Como poderíamos definir a
Gnose? A palavra “gnosis” vem do grego e significa “conhecimento”. Como veremos
adiante, este conhecimento é entendido como uma forma de conhecimento arcano
direcionado para a auto-deificação do homem.
A Gnose, eterna rival da fé
católica, é primeiramente manifestada entre os homens no acontecimento
conhecido como pecado original. Passemos, portanto, a meditar sobre este
acontecimento primordial no livro de Gênesis.
A serpente era o mais astuto de todos os animais
dos campos que o Senhor Deus tinha formado. Ela disse a mulher: É verdade que
Deus vos proibiu comer do fruto de toda árvore do jardim?” A mulher
respondeu-lhe: Podemos comer do fruto das árvores do jardim. Mas do fruto da
árvore que está no meio do jardim, Deus disse: Vós não comereis dele, nem o
tocareis, para que não morrais.” “Oh, não! – tornou a serpente – vós não
morrereis! Mas Deus bem sabe que, no dia em que dele comerdes, vossos olhos se
abrirão, e sereis como deuses, conhecedores do bem e do mal.” A mulher, vendo
que o fruto da árvore era bom para comer, de agradável aspecto e mui apropriado
para abrir a inteligência, tomou dele, comeu, e o apresentou também ao seu
marido, que comeu igualmente. Então os seus olhos abriram-se; e, vendo que
estavam nus, tomaram folhas de figueira, ligaram-nas e fizeram cinturas para
si.
O acontecimento descrito aqui,
o pecado original, sempre foi compreendido e ensinado pela Santa Madre Igreja
como um fato real do primeiro casal humano, Adão e Eva. Foi um pecado de
orgulho e desobediência a Deus, causado pela sedução do demônio em forma de
serpente: uma ação que ao ser realizada pelos representantes de toda a
humanidade não só causou um dano a eles, mas para toda a humanidade. Este
acontecimento é, ao mesmo tempo, o paradigma da Gnose.

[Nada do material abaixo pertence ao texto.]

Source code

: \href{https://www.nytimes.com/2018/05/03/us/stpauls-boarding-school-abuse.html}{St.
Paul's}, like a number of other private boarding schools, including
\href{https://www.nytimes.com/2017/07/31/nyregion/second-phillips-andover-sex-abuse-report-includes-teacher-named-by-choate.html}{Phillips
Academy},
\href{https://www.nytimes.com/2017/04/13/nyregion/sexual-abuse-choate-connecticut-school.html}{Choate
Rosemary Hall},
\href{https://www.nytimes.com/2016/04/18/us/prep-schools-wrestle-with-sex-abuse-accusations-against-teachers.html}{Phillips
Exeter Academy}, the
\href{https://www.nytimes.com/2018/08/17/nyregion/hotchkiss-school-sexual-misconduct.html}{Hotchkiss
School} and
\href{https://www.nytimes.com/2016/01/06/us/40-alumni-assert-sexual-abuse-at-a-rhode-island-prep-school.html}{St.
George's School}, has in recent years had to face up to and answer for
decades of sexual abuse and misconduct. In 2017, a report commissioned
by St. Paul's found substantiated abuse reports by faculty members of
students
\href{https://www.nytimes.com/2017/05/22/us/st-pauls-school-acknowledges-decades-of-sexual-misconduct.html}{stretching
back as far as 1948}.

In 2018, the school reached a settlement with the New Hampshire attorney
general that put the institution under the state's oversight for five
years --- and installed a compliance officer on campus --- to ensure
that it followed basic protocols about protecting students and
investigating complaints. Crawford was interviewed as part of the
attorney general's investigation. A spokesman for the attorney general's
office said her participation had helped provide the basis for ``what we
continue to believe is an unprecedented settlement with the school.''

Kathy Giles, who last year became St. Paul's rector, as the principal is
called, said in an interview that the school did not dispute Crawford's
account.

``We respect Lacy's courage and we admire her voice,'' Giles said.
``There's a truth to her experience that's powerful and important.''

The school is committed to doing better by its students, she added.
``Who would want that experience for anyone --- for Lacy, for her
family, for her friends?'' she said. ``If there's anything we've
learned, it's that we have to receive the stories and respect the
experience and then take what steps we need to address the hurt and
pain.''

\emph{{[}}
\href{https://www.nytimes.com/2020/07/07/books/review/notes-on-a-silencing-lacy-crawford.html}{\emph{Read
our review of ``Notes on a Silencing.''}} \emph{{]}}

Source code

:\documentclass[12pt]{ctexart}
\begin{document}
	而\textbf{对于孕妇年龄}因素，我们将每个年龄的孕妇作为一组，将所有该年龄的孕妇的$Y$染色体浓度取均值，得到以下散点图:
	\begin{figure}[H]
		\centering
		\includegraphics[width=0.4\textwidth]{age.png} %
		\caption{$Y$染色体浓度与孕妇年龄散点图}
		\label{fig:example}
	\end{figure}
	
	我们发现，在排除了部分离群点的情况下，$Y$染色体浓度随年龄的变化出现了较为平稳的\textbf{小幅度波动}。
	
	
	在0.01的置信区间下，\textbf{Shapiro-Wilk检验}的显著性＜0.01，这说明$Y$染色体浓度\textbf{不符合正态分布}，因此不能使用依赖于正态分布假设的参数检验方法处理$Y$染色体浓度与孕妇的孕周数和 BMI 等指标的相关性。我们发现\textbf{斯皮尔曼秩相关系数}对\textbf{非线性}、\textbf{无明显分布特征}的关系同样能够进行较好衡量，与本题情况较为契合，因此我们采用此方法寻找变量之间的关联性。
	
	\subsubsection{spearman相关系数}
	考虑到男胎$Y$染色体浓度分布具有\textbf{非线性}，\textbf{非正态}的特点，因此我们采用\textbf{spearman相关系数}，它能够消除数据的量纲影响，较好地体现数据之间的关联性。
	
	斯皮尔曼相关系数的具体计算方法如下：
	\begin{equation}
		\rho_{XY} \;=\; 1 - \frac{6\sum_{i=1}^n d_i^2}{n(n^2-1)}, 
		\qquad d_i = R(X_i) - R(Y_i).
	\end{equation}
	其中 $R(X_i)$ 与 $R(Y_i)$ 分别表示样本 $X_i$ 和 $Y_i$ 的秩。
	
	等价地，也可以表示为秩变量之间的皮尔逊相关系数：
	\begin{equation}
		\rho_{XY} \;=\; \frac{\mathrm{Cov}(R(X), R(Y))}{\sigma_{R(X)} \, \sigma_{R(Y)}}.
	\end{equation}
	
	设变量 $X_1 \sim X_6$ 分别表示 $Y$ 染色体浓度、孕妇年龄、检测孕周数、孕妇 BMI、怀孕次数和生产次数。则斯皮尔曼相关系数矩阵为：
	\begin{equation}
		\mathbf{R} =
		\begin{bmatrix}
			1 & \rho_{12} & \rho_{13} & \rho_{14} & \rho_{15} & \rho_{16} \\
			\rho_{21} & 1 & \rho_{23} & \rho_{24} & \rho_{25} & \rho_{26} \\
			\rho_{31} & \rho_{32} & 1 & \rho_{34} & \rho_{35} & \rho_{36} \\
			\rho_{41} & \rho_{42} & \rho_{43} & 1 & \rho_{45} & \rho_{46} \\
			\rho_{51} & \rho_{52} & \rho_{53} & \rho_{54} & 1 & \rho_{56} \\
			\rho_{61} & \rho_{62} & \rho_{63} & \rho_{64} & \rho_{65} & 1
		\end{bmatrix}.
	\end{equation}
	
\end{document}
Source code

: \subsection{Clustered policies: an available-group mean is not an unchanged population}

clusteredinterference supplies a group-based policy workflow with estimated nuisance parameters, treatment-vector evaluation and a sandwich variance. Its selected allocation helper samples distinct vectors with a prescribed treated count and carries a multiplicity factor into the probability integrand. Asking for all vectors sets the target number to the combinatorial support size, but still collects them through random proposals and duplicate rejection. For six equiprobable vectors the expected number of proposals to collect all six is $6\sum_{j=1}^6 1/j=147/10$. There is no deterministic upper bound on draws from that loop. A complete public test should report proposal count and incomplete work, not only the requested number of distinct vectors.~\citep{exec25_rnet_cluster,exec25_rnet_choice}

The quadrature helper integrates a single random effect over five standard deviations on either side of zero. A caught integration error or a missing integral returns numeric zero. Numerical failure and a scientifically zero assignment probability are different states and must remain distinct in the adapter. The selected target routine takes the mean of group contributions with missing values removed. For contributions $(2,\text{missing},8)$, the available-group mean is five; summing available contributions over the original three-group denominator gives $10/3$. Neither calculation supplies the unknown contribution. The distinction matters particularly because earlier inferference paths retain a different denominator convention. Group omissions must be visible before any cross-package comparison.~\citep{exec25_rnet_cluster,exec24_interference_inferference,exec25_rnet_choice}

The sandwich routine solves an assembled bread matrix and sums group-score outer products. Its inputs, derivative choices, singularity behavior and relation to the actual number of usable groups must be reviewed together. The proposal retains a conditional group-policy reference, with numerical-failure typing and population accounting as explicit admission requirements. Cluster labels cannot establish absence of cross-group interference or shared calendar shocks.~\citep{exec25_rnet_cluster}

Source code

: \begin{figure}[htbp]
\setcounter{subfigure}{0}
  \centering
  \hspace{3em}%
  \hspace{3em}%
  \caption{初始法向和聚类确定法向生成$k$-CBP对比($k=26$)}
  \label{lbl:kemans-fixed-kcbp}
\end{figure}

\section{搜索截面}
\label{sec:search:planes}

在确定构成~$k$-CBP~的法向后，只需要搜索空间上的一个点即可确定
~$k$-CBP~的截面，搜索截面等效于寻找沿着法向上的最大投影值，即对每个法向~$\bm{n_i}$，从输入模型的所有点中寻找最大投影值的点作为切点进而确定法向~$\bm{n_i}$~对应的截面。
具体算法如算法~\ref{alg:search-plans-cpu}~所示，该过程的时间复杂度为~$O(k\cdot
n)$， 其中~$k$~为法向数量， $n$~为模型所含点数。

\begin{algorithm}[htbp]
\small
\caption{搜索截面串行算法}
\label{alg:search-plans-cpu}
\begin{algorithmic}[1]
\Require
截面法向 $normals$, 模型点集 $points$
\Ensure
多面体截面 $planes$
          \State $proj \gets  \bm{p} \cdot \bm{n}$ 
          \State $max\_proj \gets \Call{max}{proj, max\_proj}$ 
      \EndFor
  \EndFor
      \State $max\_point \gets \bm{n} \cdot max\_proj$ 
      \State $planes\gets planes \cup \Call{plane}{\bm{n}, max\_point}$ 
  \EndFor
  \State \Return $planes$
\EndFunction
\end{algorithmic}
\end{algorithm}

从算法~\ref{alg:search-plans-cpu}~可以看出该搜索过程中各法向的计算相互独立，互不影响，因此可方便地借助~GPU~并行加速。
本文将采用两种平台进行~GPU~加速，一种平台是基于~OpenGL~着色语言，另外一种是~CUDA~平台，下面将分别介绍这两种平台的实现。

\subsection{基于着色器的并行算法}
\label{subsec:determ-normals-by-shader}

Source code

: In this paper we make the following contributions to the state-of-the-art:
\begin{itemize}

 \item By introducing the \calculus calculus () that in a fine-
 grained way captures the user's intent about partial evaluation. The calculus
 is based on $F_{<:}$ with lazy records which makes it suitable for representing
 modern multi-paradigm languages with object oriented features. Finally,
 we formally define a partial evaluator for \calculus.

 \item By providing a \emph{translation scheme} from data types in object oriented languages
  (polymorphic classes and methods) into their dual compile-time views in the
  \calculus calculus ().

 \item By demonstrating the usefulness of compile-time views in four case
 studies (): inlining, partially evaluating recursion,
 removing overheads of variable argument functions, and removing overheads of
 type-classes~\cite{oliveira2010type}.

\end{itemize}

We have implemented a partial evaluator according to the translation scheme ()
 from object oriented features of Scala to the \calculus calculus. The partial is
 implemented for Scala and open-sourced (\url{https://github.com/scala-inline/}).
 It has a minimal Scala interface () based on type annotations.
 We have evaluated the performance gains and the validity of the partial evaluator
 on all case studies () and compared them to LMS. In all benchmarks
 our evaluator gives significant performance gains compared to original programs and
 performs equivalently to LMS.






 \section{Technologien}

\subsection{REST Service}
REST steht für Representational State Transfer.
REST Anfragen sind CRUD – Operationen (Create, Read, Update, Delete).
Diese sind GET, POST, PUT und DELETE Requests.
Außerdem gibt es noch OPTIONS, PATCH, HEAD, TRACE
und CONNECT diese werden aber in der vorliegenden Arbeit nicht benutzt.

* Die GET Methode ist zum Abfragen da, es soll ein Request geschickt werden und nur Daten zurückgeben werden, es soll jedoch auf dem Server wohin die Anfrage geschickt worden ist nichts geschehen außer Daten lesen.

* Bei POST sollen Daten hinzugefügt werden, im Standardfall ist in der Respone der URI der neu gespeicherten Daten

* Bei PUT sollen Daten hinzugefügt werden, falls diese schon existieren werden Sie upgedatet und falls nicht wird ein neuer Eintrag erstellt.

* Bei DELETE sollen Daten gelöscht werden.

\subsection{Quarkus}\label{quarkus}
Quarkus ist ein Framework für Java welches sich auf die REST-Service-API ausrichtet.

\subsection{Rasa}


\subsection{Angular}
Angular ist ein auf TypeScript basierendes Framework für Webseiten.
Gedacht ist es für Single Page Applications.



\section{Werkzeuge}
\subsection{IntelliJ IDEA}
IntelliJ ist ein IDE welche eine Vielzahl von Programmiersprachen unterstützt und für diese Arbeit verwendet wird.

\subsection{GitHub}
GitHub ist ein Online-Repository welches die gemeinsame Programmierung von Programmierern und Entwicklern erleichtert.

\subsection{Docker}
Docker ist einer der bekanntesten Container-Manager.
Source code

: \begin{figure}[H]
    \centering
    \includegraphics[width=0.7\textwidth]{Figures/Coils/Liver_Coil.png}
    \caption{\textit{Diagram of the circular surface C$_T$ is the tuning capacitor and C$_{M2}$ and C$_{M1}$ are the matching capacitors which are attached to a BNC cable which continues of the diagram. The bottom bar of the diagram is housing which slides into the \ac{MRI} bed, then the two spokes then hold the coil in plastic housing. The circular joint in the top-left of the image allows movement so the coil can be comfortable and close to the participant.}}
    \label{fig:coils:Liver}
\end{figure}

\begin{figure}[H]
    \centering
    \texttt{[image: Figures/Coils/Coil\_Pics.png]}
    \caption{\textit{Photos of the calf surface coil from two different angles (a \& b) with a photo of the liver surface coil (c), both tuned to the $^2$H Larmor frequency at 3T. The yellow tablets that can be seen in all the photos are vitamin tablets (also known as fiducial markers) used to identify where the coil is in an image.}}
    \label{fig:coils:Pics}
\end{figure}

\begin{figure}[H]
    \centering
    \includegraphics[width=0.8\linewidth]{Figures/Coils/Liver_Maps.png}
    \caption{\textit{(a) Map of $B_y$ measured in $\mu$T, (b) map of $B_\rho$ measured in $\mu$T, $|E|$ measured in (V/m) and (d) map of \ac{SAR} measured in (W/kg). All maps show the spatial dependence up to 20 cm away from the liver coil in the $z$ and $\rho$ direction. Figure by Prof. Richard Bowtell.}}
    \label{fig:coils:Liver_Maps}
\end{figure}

Em primeiro lugar, observamos
que a Gnose é baseada na negação da revelação divina, em negar a palavra de
Deus, ou seja, que a morte é uma consequência de comer o fruto proibido. Por
esta razão, pode ser descrita como herética, ainda que não seja herética no
sentido formal típico de negar um dogma de fé.
Passemos a examinar o sistema
da Gnose à luz da fé católica: primeiro em sua teologia, em seguida, no
conhecimento que pretende oferecer ao homem, e, finalmente, em sua moralidade.
1) Teologia Gnóstica
A principal característica da
teologia gnóstica é o monismo. A razão disso é simples: se o homem pode
tornar-se Deus por seus próprios esforços, ele deve compartilhar a natureza de
Deus, o homem e Deus devem ter a mesma natureza, diferindo apenas em grau e
perfeição dessa natureza.
A teologia gnóstica é monista;
a teologia católica, ao contrário, é dualista, ao ensinar que o homem e Deus
possuem duas naturezas diferentes: a natureza humana e a natureza divina. Estas
duas naturezas não se diferem somente ou essencialmente em grau de perfeição,
mas em sua diversidade ontológica.
Também observamos que a
principal característica da Gnose, o monismo, inclui uma outra característica —
a imanência — porque, se o homem e Deus possuem a mesma natureza, se não se
diferem em suas naturezas, Deus deve ser imanente ao homem.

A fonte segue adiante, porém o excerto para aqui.